BLONDE AMBITION: Yes, you recognize the surname, but have you peeped the clothes? Click through to check out looks from Kimberly Ovitz' first two collections.

2009: The Breakthroughs

Fail was the buzzword of the year. Thankfully some designers were able to transcend, and L.A.'s Kimberly Ovitz was one of them. Here's a look back at our interview.
Emili Vesilind
Published on September 30, 2009

It might be tempting to dismiss Kimberly Ovitz, daughter of polemic CAA co-founder Mike Ovitz, as another affluent heir dabbling in fashion design. If it weren’t for her career girl resume, that is—which includes apprenticeships at Chanel and J.Crew and design stints at Imitation of Christ and Ya-Ya, all burnishing a B.A. from Brown University.

And her eponymous label, which launched for Spring 2009, is miles more Rick Owens (who cut his teeth in L.A.’s fashion scene) than Paris Hilton. And like Owens—and fashion’s patron saint of edgy minimalism, Helmut Lang—Ovitz designs pared-down, sexy-androgynous clothes for the urban set. Not, like so many well-funded Hollywood dilettantes, frothy sportswear.

“I’ve always liked the more rough, edgy mensy look,” said the 26-year-old, who names Owens, Anne Demeulemeester, Givenchy’s Riccardo Tisci and Martin Margiela among her influences.

The designer’s fall collection, inspired by artist Jasper John’s monochromatic White Flag, includes sharply tailored jackets and coats that feel slightly samurai in construction, pitch-perfect narrow trousers, a luxe evening jumpsuit and button-front shirts that strike a fetching balance between fitted and baggy—all rendered in Coco Chanel’s favorite anti-color pairing, black and white.
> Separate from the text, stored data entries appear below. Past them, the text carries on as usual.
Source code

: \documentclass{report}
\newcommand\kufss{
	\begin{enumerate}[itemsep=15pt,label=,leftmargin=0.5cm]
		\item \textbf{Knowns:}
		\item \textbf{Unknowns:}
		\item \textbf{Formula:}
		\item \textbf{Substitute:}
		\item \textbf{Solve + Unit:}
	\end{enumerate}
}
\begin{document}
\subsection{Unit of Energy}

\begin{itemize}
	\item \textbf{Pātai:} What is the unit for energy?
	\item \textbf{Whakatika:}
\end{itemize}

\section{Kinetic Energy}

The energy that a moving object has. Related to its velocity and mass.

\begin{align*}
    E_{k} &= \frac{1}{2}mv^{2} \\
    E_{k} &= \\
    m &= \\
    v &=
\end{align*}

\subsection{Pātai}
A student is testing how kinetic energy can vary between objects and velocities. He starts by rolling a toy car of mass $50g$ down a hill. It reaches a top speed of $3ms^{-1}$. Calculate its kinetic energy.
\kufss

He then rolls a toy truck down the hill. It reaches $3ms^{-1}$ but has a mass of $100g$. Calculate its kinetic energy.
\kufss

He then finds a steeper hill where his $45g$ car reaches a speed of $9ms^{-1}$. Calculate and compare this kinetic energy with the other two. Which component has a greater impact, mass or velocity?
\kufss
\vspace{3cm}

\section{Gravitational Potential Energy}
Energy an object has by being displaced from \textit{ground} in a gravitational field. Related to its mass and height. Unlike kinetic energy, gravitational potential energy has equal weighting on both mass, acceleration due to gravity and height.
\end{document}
“Black and white is how I dress daily—that’s my aesthetic,” said Ovitz, who grew up around J.Crew co-founder Emily Scott, “a huge style icon” she also counts as a fashion mentor. “J.Crew and Chanel, both at their cores started with [those] classic colors, with black and white.”

But the oomph in Ovitz’ apparel, which hovers in the $300s and $400s for core pieces, lies in the details, i.e. tone-on-tone leather strips checkering a pant’s waistline, a shirttail that hangs a tad too long in the back.

“I’ve been fortunate enough that growing up, I was able to experience a lot,” she said, by way of explaining her refined-beyond-her-years sensibilities. “Traveling all around the world, to Japan and Italy and Africa, you get to see so many different walks of life. I was always taken to museums…I rode horses. And even going to school on the East Coast, that opened my eyes to New England and the more sophisticated, preppy aesthetic. That definitely touched me.”

As did her time in Chanel czar Karl Lagerfeld’s atelier, an experience she describes as “incredible.” While there, she spent days inside Lagerfeld’s actual studio, observing fittings from a side table cluttered with assistants, but also worked in the fabric room and with the merchandising team as part of a “really broad overview,” she explained. “I definitely took away the idea of what Chanel represents—the black and white and classicism in the line.”